Fine Heterodox Critiques Of The 2019 Economic Nobel Prize

The economics Nobel Prize was announced on Monday.

There has been a good Twitter debate on the 2019 Nobel prize in economics, led by women in heterodox economics.

In my opinion, the award delegitimises the political economic causes of poverty. I like this tweet by Sara Stevano:

Experiments to alleviate poverty = correct the biases of the poor through narrow interventions and RCTs with huge issues in terms of ethics and research rigour. Seems completely odd at a time when many economists have come to realise we need to rethink the Global economic order!

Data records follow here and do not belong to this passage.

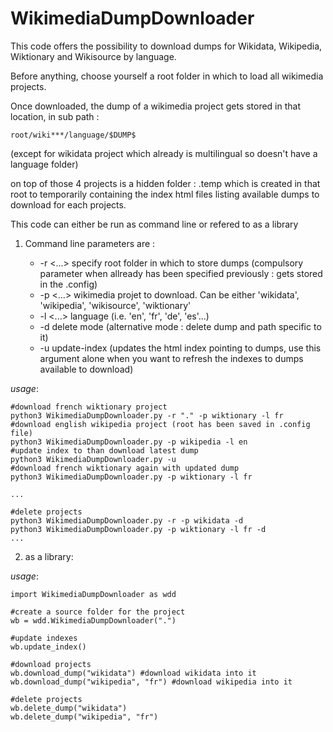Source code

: # WikimediaDumpDownloader

This code offers the possibility to download dumps for Wikidata, Wikipedia, Wiktionary and Wikisource by language.

Before anything, choose yourself a root folder in which to load all wikimedia projects.

Once downloaded, the dump of a wikimedia project gets stored in that location, in sub path :

    root/wiki***/language/$DUMP$

(except for wikidata project which already is multilingual so doesn't have a language folder)

on top of those 4 projects is a hidden folder : .temp which is created in that root to temporarily containing the index html files listing available dumps to download for each projects.

This code can either be run as command line or refered to as a library

1) Command line parameters are :

    * -r <...> specify root folder in which to store dumps (compulsory parameter when allready has been specified previously : gets stored in the .config)
    * -p <...> wikimedia projet to download. Can be either 'wikidata', 'wikipedia', 'wikisource', 'wiktionary'
    * -l <...> language (i.e. 'en', 'fr', 'de', 'es'...)
    * -d delete mode (alternative mode : delete dump and path specific to it)
    * -u update-index (updates the html index pointing to dumps, use this argument alone when you want to refresh the indexes to dumps available to download)

*usage*:

    #download french wiktionary project
    python3 WikimediaDumpDownloader.py -r "." -p wiktionary -l fr
    #download english wikipedia project (root has been saved in .config file)
    python3 WikimediaDumpDownloader.py -p wikipedia -l en
    #update index to than download latest dump
    python3 WikimediaDumpDownloader.py -u
    #download french wiktionary again with updated dump
    python3 WikimediaDumpDownloader.py -p wiktionary -l fr

    ...

    #delete projects
    python3 WikimediaDumpDownloader.py -r -p wikidata -d
    python3 WikimediaDumpDownloader.py -p wiktionary -l fr -d
    ...


2) as a library:

*usage*:

    import WikimediaDumpDownloader as wdd

    #create a source folder for the project
    wb = wdd.WikimediaDumpDownloader(".")

    #update indexes
    wb.update_index()

    #download projects
    wb.download_dump("wikidata") #download wikidata into it
    wb.download_dump("wikipedia", "fr") #download wikipedia into it

    #delete projects
    wb.delete_dump("wikidata")
    wb.delete_dump("wikipedia", "fr") 

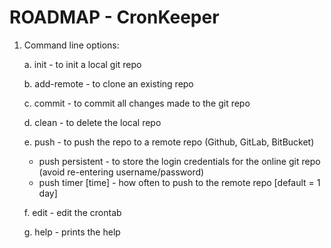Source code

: # ROADMAP - CronKeeper

1. Command line options:

    a. init - to init a local git repo

    b. add-remote - to clone an existing repo
    
    c. commit - to commit all changes made to the git repo

    d. clean - to delete the local repo

    e. push - to push the repo to a remote repo (Github, GitLab, BitBucket)

    - push persistent - to store the login credentials for the online git repo (avoid re-entering username/password)
    - push timer [time] - how often to push to the remote repo [default = 1 day]
  
    f. edit - edit the crontab
  
    g. help - prints the help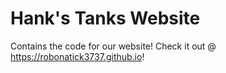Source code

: # Hank's Tanks Website

Contains the code for our website!  Check it out @ https://robonatick3737.github.io!  
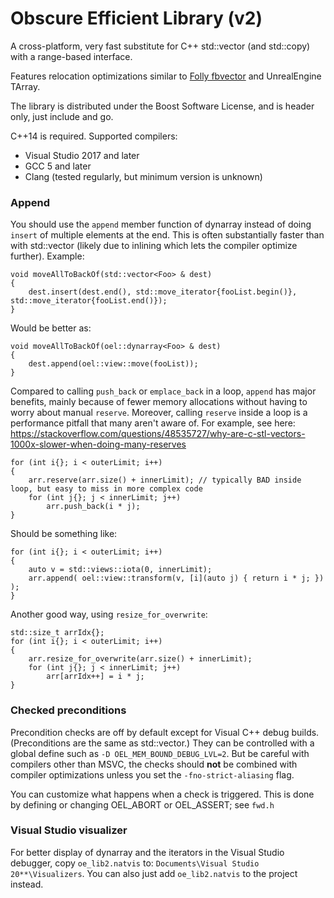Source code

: # Obscure Efficient Library (v2)

A cross-platform, very fast substitute for C++ std::vector (and std::copy) with a range-based interface.

Features relocation optimizations similar to [Folly fbvector](https://github.com/facebook/folly/blob/master/folly/docs/FBVector.md#object-relocation) and UnrealEngine TArray.

The library is distributed under the Boost Software License, and is header only, just include and go.

C++14 is required. Supported compilers:
* Visual Studio 2017 and later
* GCC 5 and later
* Clang (tested regularly, but minimum version is unknown)

### Append

You should use the `append` member function of dynarray instead of doing `insert` of multiple elements at the end. This is often substantially faster than with std::vector (likely due to inlining which lets the compiler optimize further). Example:

	void moveAllToBackOf(std::vector<Foo> & dest)
	{
		dest.insert(dest.end(), std::move_iterator{fooList.begin()}, std::move_iterator{fooList.end()});
	}

Would be better as:

	void moveAllToBackOf(oel::dynarray<Foo> & dest)
	{
		dest.append(oel::view::move(fooList));
	}

Compared to calling `push_back` or `emplace_back` in a loop, `append` has major benefits, mainly because of fewer memory allocations without having to worry about manual `reserve`. Moreover, calling `reserve` inside a loop is a performance pitfall that many aren't aware of. For example, see here: <https://stackoverflow.com/questions/48535727/why-are-c-stl-vectors-1000x-slower-when-doing-many-reserves>

	for (int i{}; i < outerLimit; i++)
	{
		arr.reserve(arr.size() + innerLimit); // typically BAD inside loop, but easy to miss in more complex code
		for (int j{}; j < innerLimit; j++)
			arr.push_back(i * j);
	}

Should be something like:

	for (int i{}; i < outerLimit; i++)
	{
		auto v = std::views::iota(0, innerLimit);
		arr.append( oel::view::transform(v, [i](auto j) { return i * j; }) );
	}

Another good way, using `resize_for_overwrite`:

	std::size_t arrIdx{};
	for (int i{}; i < outerLimit; i++)
	{
		arr.resize_for_overwrite(arr.size() + innerLimit);
		for (int j{}; j < innerLimit; j++)
			arr[arrIdx++] = i * j;
	}

### Checked preconditions

Precondition checks are off by default except for Visual C++ debug builds. (Preconditions are the same as std::vector.) They can be controlled with a global define such as `-D OEL_MEM_BOUND_DEBUG_LVL=2`. But be careful with compilers other than MSVC, the checks should **not** be combined with compiler optimizations unless you set the `-fno-strict-aliasing` flag.

You can customize what happens when a check is triggered. This is done by defining or changing OEL_ABORT or OEL_ASSERT; see `fwd.h`

### Visual Studio visualizer

For better display of dynarray and the iterators in the Visual Studio debugger, copy `oe_lib2.natvis` to:
`Documents\Visual Studio 20**\Visualizers`. You can also just add `oe_lib2.natvis` to the project instead.
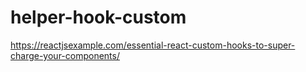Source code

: # helper-hook-custom
https://reactjsexample.com/essential-react-custom-hooks-to-super-charge-your-components/
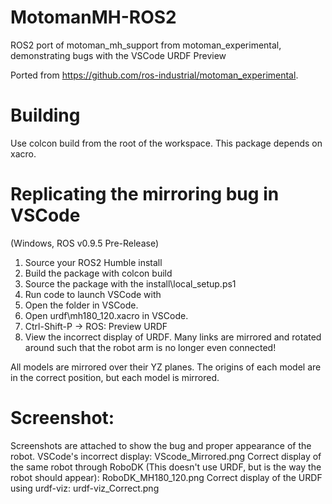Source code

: # MotomanMH-ROS2
ROS2 port of motoman_mh_support from motoman_experimental, demonstrating bugs with the VSCode URDF Preview

Ported from https://github.com/ros-industrial/motoman_experimental.

# Building
Use colcon build from the root of the workspace.
This package depends on xacro.

# Replicating the mirroring bug in VSCode
(Windows, ROS v0.9.5 Pre-Release)
1) Source your ROS2 Humble install
2) Build the package with colcon build
3) Source the package with the install\local_setup.ps1
4) Run code to launch VSCode with 
5) Open the folder in VSCode.
6) Open urdf\mh180_120.xacro in VSCode.
7) Ctrl-Shift-P -> ROS: Preview URDF
8) View the incorrect display of URDF.
Many links are mirrored and rotated around such that the robot arm is no longer even connected!

All models are mirrored over their YZ planes. The origins of each model are in the correct position, but each model is mirrored.

# Screenshot:
Screenshots are attached to show the bug and proper appearance of the robot.
VSCode's incorrect display: VScode_Mirrored.png
Correct display of the same robot through RoboDK (This doesn't use URDF, but is the way the robot should appear): RoboDK_MH180_120.png
Correct display of the URDF using urdf-viz: urdf-viz_Correct.png
 

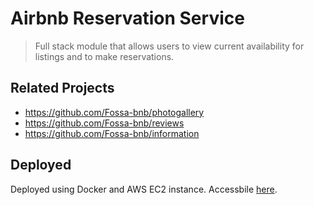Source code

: # Airbnb Reservation Service

> Full stack module that allows users to view current availability for listings and to make reservations.

## Related Projects

  - https://github.com/Fossa-bnb/photogallery
  - https://github.com/Fossa-bnb/reviews
  - https://github.com/Fossa-bnb/information

## Deployed
Deployed using Docker and AWS EC2 instance. Accessbile <a href="http://18.222.62.16/">here</a>.
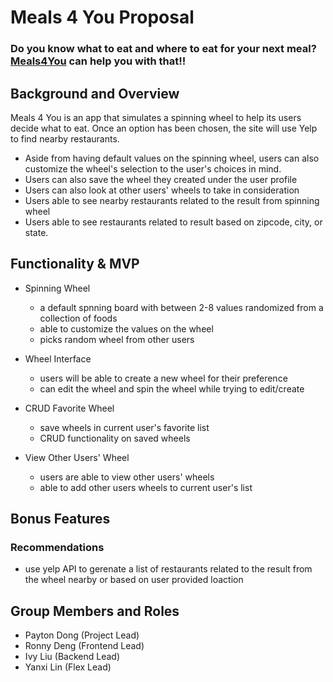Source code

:# Meals 4 You Proposal
### Do you know what to eat and where to eat for your next meal? [Meals4You](https://meals4u.onrender.com/) can help you with that!!

## Background and Overview
Meals 4 You is an app that simulates a spinning wheel to help its users decide what to eat. Once an option has been chosen, the site will use Yelp to find nearby restaurants.
- Aside from having default values on the spinning wheel, users can also customize the wheel's selection to the user's choices in mind.
- Users can also save the wheel they created under the user profile
- Users can also look at other users' wheels to take in consideration
- Users able to see nearby restaurants related to the result from spinning wheel
- Users able to see restaurants related to result based on zipcode, city, or state.

## Functionality & MVP

* Spinning Wheel
    - a default spnning board with between 2-8 values randomized from a collection of foods
    - able to customize the values on the wheel
    - picks random wheel from other users

* Wheel Interface
    - users will be able to create a new wheel for their preference
    - can edit the wheel and spin the wheel while trying to edit/create

* CRUD Favorite Wheel
    - save wheels in current user's favorite list
    - CRUD functionality on saved wheels

* View Other Users' Wheel
    - users are able to view other users' wheels
    - able to add other users wheels to current user's list

## Bonus Features

### Recommendations
* use yelp API to gerenate a list of restaurants related to the result from the wheel nearby or based on user provided loaction

## Group Members and Roles
- Payton Dong (Project Lead)
- Ronny Deng (Frontend Lead)
- Ivy Liu (Backend Lead)
- Yanxi Lin (Flex Lead)
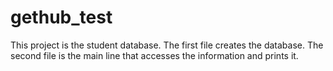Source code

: # gethub_test
This project is the student database.
The first file creates the database.
The second file is the main line that accesses the information and prints it.
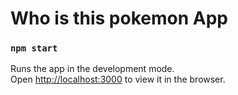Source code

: # Who is this pokemon App

### `npm start`

Runs the app in the development mode.\
Open [http://localhost:3000](http://localhost:3000) to view it in the browser.
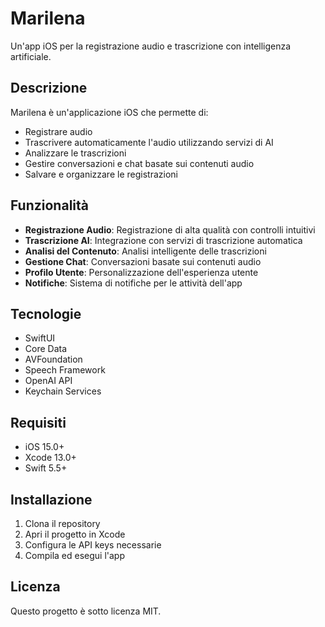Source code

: # Marilena

Un'app iOS per la registrazione audio e trascrizione con intelligenza artificiale.

## Descrizione

Marilena è un'applicazione iOS che permette di:
- Registrare audio
- Trascrivere automaticamente l'audio utilizzando servizi di AI
- Analizzare le trascrizioni
- Gestire conversazioni e chat basate sui contenuti audio
- Salvare e organizzare le registrazioni

## Funzionalità

- **Registrazione Audio**: Registrazione di alta qualità con controlli intuitivi
- **Trascrizione AI**: Integrazione con servizi di trascrizione automatica
- **Analisi del Contenuto**: Analisi intelligente delle trascrizioni
- **Gestione Chat**: Conversazioni basate sui contenuti audio
- **Profilo Utente**: Personalizzazione dell'esperienza utente
- **Notifiche**: Sistema di notifiche per le attività dell'app

## Tecnologie

- SwiftUI
- Core Data
- AVFoundation
- Speech Framework
- OpenAI API
- Keychain Services

## Requisiti

- iOS 15.0+
- Xcode 13.0+
- Swift 5.5+

## Installazione

1. Clona il repository
2. Apri il progetto in Xcode
3. Configura le API keys necessarie
4. Compila ed esegui l'app

## Licenza

Questo progetto è sotto licenza MIT. 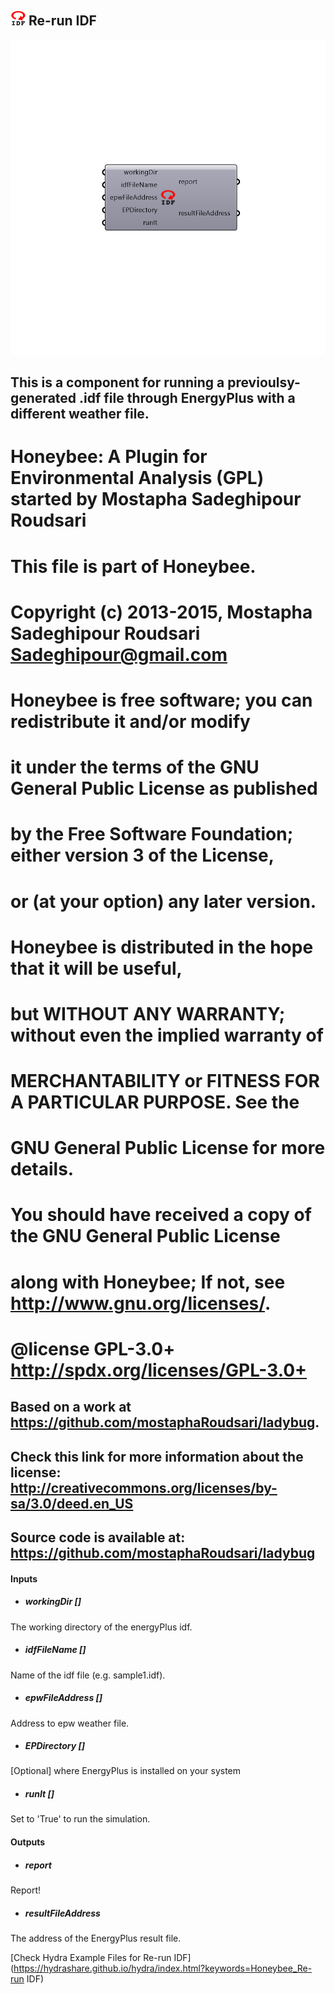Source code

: ## ![](../../images/icons/Re-run_IDF.png) Re-run IDF

![](../../images/components/Re-run_IDF.png)

This is a component for running a previoulsy-generated .idf file through EnergyPlus with a different weather file.
 -
 #
 # Honeybee: A Plugin for Environmental Analysis (GPL) started by Mostapha Sadeghipour Roudsari
 # 
 # This file is part of Honeybee.
 # 
 # Copyright (c) 2013-2015, Mostapha Sadeghipour Roudsari <Sadeghipour@gmail.com> 
 # Honeybee is free software; you can redistribute it and/or modify 
 # it under the terms of the GNU General Public License as published 
 # by the Free Software Foundation; either version 3 of the License, 
 # or (at your option) any later version. 
 # 
 # Honeybee is distributed in the hope that it will be useful,
 # but WITHOUT ANY WARRANTY; without even the implied warranty of 
 # MERCHANTABILITY or FITNESS FOR A PARTICULAR PURPOSE. See the 
 # GNU General Public License for more details.
 # 
 # You should have received a copy of the GNU General Public License
 # along with Honeybee; If not, see <http://www.gnu.org/licenses/>.
 # 
 # @license GPL-3.0+ <http://spdx.org/licenses/GPL-3.0+>
 Based on a work at https://github.com/mostaphaRoudsari/ladybug.
 -
 Check this link for more information about the license:
 http://creativecommons.org/licenses/by-sa/3.0/deed.en_US
 -
 Source code is available at:
 https://github.com/mostaphaRoudsari/ladybug
 -
 

#### Inputs
* ##### workingDir []
The working directory of the energyPlus idf.
* ##### idfFileName []
Name of the idf file (e.g. sample1.idf).
* ##### epwFileAddress []
Address to epw weather file.
* ##### EPDirectory []
[Optional] where EnergyPlus is installed on your system
* ##### runIt []
Set to 'True' to run the simulation.

#### Outputs
* ##### report
Report!
* ##### resultFileAddress
The address of the EnergyPlus result file.


[Check Hydra Example Files for Re-run IDF](https://hydrashare.github.io/hydra/index.html?keywords=Honeybee_Re-run IDF)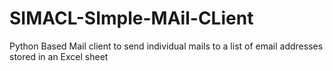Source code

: # SIMACL-SImple-MAil-CLient
Python Based Mail client to send individual mails to a list of email addresses stored in an Excel sheet
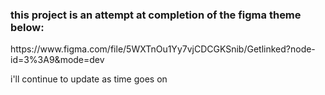 <h3>this project is an attempt at completion of the figma theme below:</h3>
https://www.figma.com/file/5WXTnOu1Yy7vjCDCGKSnib/Getlinked?node-id=3%3A9&mode=dev
<p>i'll continue to update  as time goes on</p>
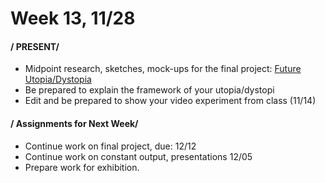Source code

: # Week 13, 11/28 

#### / PRESENT/
* Midpoint research, sketches, mock-ups for the final project: [Future Utopia/Dystopia](future.md) 
* Be prepared to explain the framework of your utopia/dystopi
* Edit and be prepared to show your video experiment from class (11/14)

#### / Assignments for Next Week/
* Continue work on final project, due: 12/12
* Continue work on constant output, presentations 12/05
* Prepare work for exhibition. 
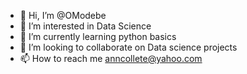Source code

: - 👋 Hi, I’m @OModebe
- 👀 I’m interested in Data Science
- 🌱 I’m currently learning python basics
- 💞️ I’m looking to collaborate on Data science projects 
- 📫 How to reach me anncollete@yahoo.com

<!---
OModebe/OModebe is a ✨ special ✨ repository because its `README.md` (this file) appears on your GitHub profile.
You can click the Preview link to take a look at your changes.
--->
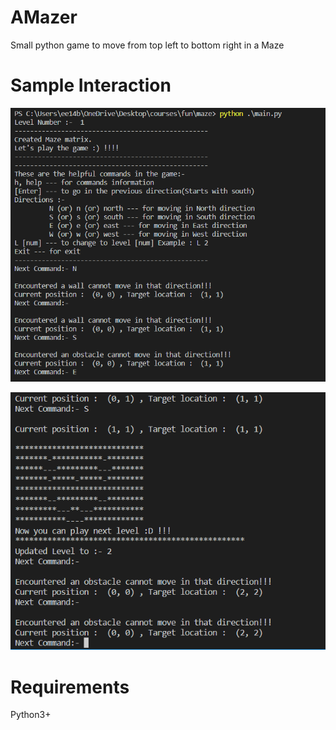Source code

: # AMazer
Small python game to move from top left to bottom right in a Maze

# Sample Interaction
![1](1.PNG)

![2](2.PNG)

# Requirements
Python3+
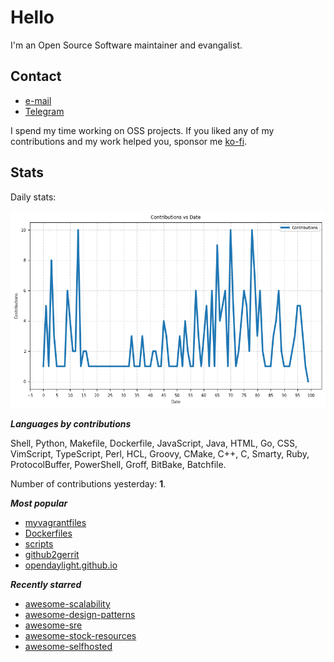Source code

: 
# Hello

I'm an Open Source Software maintainer and evangalist.

## Contact

- [e-mail](mailto:askb23@gmail.com)
- [Telegram]()

I spend my time working on OSS projects. If you liked any of
my contributions and my work helped you, sponsor me [ko-fi](https://ko-fi.com/askb23).

## Stats

Daily stats:

![contributions graph](graph.png)

***Languages by contributions***

Shell, Python, Makefile, Dockerfile, JavaScript, Java, HTML, Go, CSS, VimScript, TypeScript, Perl, HCL, Groovy, CMake, C++, C, Smarty, Ruby, ProtocolBuffer, PowerShell, Groff, BitBake, Batchfile.

Number of contributions yesterday: **1**.

***Most popular***

- [myvagrantfiles](https://github.com/askb/myvagrantfiles)
- [Dockerfiles](https://github.com/askb/Dockerfiles)
- [scripts](https://github.com/askb/scripts)
- [github2gerrit](https://github.com/askb/github2gerrit)
- [opendaylight.github.io](https://github.com/opendaylight/opendaylight.github.io)

***Recently starred***

- [awesome-scalability](https://github.com/binhnguyennus/awesome-scalability)
- [awesome-design-patterns](https://github.com/DovAmir/awesome-design-patterns)
- [awesome-sre](https://github.com/dastergon/awesome-sre)
- [awesome-stock-resources](https://github.com/neutraltone/awesome-stock-resources)
- [awesome-selfhosted](https://github.com/awesome-selfhosted/awesome-selfhosted)


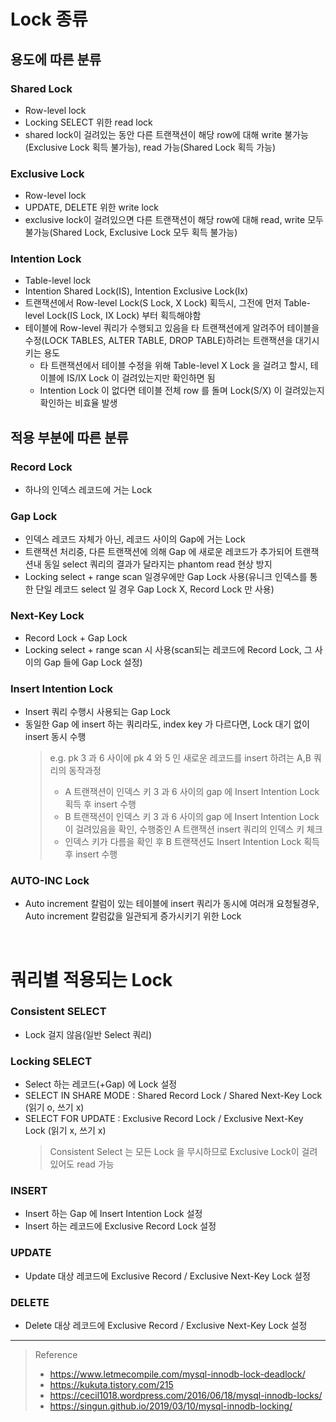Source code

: # Lock 종류
## 용도에 따른 분류
### Shared Lock
* Row-level lock
* Locking SELECT 위한 read lock
* shared lock이 걸려있는 동안 다른 트랜잭션이 해당 row에 대해 write 불가능(Exclusive Lock 획득 불가능), read 가능(Shared Lock 획득 가능)

### Exclusive Lock
* Row-level lock
* UPDATE, DELETE 위한 write lock
* exclusive lock이 걸려있으면 다른 트랜잭션이 해당 row에 대해 read, write 모두 불가능(Shared Lock, Exclusive Lock 모두 획득 불가능)

### Intention Lock
* Table-level lock
* Intention Shared Lock(IS), Intention Exclusive Lock(Ix)
* 트랜잭션에서 Row-level Lock(S Lock, X Lock) 획득시, 그전에 먼저 Table-level Lock(IS Lock, IX Lock) 부터 획득해야함
* 테이블에 Row-level 쿼리가 수행되고 있음을 타 트랜잭션에게 알려주어 테이블을 수정(LOCK TABLES, ALTER TABLE, DROP TABLE)하려는 트랜잭션을 대기시키는 용도
	* 타 트랜잭션에서 테이블 수정을 위해 Table-level X Lock 을 걸려고 할시, 테이블에 IS/IX Lock 이 걸려있는지만 확인하면 됨
	* Intention Lock 이 없다면 테이블 전체 row 를 돌며 Lock(S/X) 이 걸려있는지 확인하는 비효율 발생

## 적용 부분에 따른 분류
### Record Lock
* 하나의 인덱스 레코드에 거는 Lock

### Gap Lock
* 인덱스 레코드 자체가 아닌, 레코드 사이의 Gap에 거는 Lock
* 트랜잭션 처리중, 다른 트랜잭션에 의해 Gap 에 새로운 레코드가 추가되어 트랜잭션내 동일 select 쿼리의 결과가 달라지는 phantom read 현상 방지 
* Locking select + range scan 일경우에만 Gap Lock 사용(유니크 인덱스를 통한 단일 레코드 select 일 경우 Gap Lock X, Record Lock 만 사용)

### Next-Key Lock
* Record Lock + Gap Lock
* Locking select + range scan 시 사용(scan되는 레코드에 Record Lock, 그 사이의 Gap 들에 Gap Lock 설정)

### Insert Intention Lock
* Insert 쿼리 수행시 사용되는 Gap Lock
* 동일한 Gap 에 insert 하는 쿼리라도, index key 가 다르다면, Lock 대기 없이 insert 동시 수행
	> e.g. pk 3 과 6 사이에 pk 4 와 5 인 새로운 레코드를 insert 하려는 A,B 쿼리의 동작과정
	> * A 트랜잭션이 인덱스 키 3 과 6 사이의 gap 에 Insert Intention Lock 획득 후 insert 수행
	> * B 트랜잭션이 인덱스 키 3 과 6 사이의 gap 에 Insert Intention Lock 이 걸려있음을 확인, 수행중인 A 트랜잭션 insert 쿼리의 인덱스 키 체크
	> * 인덱스 키가 다름을 확인 후 B 트랜잭션도 Insert Intention Lock 획득 후 insert 수행

### AUTO-INC Lock
* Auto increment 칼럼이 있는 테이블에 insert 쿼리가 동시에 여러개 요청될경우, Auto increment 칼럼값을 일관되게 증가시키기 위한 Lock
 
<br>

# 쿼리별 적용되는 Lock
### Consistent SELECT
* Lock 걸지 않음(일반 Select 쿼리)

### Locking SELECT
* Select 하는 레코드(+Gap) 에 Lock 설정 
* SELECT IN SHARE MODE : Shared Record Lock  / Shared Next-Key Lock (읽기 o, 쓰기 x)
* SELECT FOR UPDATE : Exclusive Record Lock / Exclusive Next-Key Lock (읽기 x, 쓰기 x)
	> Consistent Select 는 모든 Lock 을 무시하므로 Exclusive Lock이 걸려있어도 read 가능

### INSERT
* Insert 하는 Gap 에 Insert Intention Lock 설정
* Insert 하는 레코드에 Exclusive Record Lock 설정

### UPDATE
* Update 대상 레코드에 Exclusive Record / Exclusive Next-Key Lock 설정

### DELETE
* Delete 대상 레코드에 Exclusive Record / Exclusive Next-Key Lock 설정

***
> Reference <br>
> * https://www.letmecompile.com/mysql-innodb-lock-deadlock/
> * https://kukuta.tistory.com/215
> * https://cecil1018.wordpress.com/2016/06/18/mysql-innodb-locks/
> * https://singun.github.io/2019/03/10/mysql-innodb-locking/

Then a Twitter thread today by Ingrid Kvangraven linking to her article. She points out:

This movement towards “thinking small” is a part of a broader trend, which has squeezed out questions related to global economic institutions, trade, agricultural, industrial and fiscal policy, and the role of political dynamics, in favor of the best ways to make smaller technical interventions.

Plus another thread by Ingrid from Monday, after the Nobel Prize annoucement which really got everyone’s attention.

A prize to be expected. Banerjee, Duflo & Kremer rely on key tenets of mainstream Econ. While founded on behavioral econ and assumption that tweaks to individual actions can alleviate global poverty, their work is often wrongly presented as purely empirical, objective & radical.

Then an article by Farwa Sial and Carolina Alves (also linked in the thread) which points out:

Poverty alleviation, however, is a hugely complex subject that touches on the strengthening of institutions, the health of governance, the structure and dynamics of markets, the workings of social classes, macroeconomic policies, distribution, international integration and many other issues, none of which can be replicated from one context to another. That means that analyses of poverty have to be based on a critical examination of processes and actors that cannot be ‘controlled’ against—thus violating the principle of RCTs.

Recent developments in economics have failed to account for these fundamental determinants of poverty. Instead, the success of RCTs can be narrowed down to essentially statistical arguments that seek to identify ‘what works’ and ‘which interventions’ should therefore be employed to improve the lives of the poor.